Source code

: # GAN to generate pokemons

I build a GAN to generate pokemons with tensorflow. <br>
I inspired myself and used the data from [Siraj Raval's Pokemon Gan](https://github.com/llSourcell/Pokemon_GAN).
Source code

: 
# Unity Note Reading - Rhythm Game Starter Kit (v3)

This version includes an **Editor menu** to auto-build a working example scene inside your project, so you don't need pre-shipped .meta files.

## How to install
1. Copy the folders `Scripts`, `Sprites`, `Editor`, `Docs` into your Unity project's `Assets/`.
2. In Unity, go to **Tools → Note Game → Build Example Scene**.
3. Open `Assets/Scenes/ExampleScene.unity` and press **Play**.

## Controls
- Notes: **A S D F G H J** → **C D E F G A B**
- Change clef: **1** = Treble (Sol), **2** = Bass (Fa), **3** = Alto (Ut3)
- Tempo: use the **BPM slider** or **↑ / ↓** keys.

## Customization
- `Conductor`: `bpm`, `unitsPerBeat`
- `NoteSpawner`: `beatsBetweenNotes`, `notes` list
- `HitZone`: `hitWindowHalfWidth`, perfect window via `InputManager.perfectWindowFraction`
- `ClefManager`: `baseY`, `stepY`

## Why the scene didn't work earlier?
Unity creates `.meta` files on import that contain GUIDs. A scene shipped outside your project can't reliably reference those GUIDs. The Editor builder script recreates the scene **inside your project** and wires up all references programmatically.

++++++++

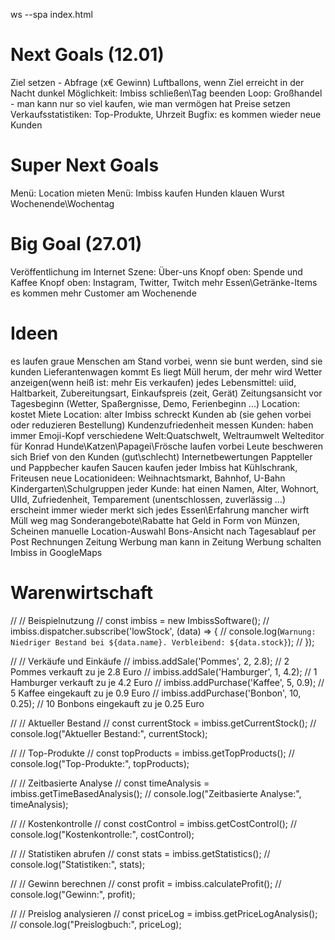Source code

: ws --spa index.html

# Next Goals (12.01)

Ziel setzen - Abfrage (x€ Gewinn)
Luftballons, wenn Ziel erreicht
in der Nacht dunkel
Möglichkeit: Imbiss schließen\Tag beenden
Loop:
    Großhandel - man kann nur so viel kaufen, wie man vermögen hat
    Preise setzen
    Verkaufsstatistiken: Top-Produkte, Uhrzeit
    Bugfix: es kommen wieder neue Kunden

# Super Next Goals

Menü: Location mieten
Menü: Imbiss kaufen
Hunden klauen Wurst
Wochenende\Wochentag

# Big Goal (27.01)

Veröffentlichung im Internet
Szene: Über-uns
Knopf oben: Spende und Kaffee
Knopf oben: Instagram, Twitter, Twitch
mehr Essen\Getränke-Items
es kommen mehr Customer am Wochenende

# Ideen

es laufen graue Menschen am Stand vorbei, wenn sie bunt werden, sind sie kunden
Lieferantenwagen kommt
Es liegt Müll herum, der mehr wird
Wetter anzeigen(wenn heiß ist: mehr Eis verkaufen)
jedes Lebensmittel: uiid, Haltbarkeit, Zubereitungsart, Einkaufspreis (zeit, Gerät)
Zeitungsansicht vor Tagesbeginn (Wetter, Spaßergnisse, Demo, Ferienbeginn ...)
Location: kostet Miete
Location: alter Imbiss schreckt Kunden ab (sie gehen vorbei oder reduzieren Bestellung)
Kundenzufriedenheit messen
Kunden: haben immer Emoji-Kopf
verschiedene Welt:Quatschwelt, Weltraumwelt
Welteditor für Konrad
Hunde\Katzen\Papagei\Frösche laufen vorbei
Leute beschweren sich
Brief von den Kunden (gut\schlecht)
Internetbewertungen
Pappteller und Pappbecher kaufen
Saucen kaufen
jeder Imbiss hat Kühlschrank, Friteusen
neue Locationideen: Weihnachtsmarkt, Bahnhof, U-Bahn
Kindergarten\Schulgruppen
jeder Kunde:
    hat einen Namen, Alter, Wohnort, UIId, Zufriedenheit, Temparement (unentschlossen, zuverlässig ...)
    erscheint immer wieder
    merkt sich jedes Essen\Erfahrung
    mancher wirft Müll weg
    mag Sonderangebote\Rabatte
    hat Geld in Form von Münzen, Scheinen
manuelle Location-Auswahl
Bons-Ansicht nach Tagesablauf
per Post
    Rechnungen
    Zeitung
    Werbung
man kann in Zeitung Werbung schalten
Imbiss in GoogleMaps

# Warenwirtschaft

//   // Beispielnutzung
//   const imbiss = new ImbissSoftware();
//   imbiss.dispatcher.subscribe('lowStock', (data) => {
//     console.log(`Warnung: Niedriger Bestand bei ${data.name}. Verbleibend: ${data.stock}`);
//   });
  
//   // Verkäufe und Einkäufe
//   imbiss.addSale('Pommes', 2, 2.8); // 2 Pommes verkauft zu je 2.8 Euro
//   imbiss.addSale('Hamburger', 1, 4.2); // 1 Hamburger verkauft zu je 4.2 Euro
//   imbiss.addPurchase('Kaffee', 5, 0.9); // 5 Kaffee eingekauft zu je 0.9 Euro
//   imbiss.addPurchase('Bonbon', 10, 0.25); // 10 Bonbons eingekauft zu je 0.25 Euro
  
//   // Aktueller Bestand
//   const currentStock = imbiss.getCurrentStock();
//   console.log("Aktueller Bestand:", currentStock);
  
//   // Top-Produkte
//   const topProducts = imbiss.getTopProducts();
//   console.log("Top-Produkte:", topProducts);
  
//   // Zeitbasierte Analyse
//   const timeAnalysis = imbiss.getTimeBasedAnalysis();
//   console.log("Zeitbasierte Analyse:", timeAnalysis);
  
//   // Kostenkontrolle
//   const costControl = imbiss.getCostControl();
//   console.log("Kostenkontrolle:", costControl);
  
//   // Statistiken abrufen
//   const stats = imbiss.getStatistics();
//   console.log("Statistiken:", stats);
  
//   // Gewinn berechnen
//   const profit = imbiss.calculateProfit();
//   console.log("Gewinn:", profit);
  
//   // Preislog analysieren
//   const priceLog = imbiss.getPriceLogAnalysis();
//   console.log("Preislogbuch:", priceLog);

++++++++

What is expected: As listed above, the lines from the line with "Kundenzufriedenheit messen" to the line with "mancher wirft Müll weg" are to be echoed exactly, with both ends included and nothing added.

Result of this task:
Kundenzufriedenheit messen
Kunden: haben immer Emoji-Kopf
verschiedene Welt:Quatschwelt, Weltraumwelt
Welteditor für Konrad
Hunde\Katzen\Papagei\Frösche laufen vorbei
Leute beschweren sich
Brief von den Kunden (gut\schlecht)
Internetbewertungen
Pappteller und Pappbecher kaufen
Saucen kaufen
jeder Imbiss hat Kühlschrank, Friteusen
neue Locationideen: Weihnachtsmarkt, Bahnhof, U-Bahn
Kindergarten\Schulgruppen
jeder Kunde:
    hat einen Namen, Alter, Wohnort, UIId, Zufriedenheit, Temparement (unentschlossen, zuverlässig ...)
    erscheint immer wieder
    merkt sich jedes Essen\Erfahrung
    mancher wirft Müll weg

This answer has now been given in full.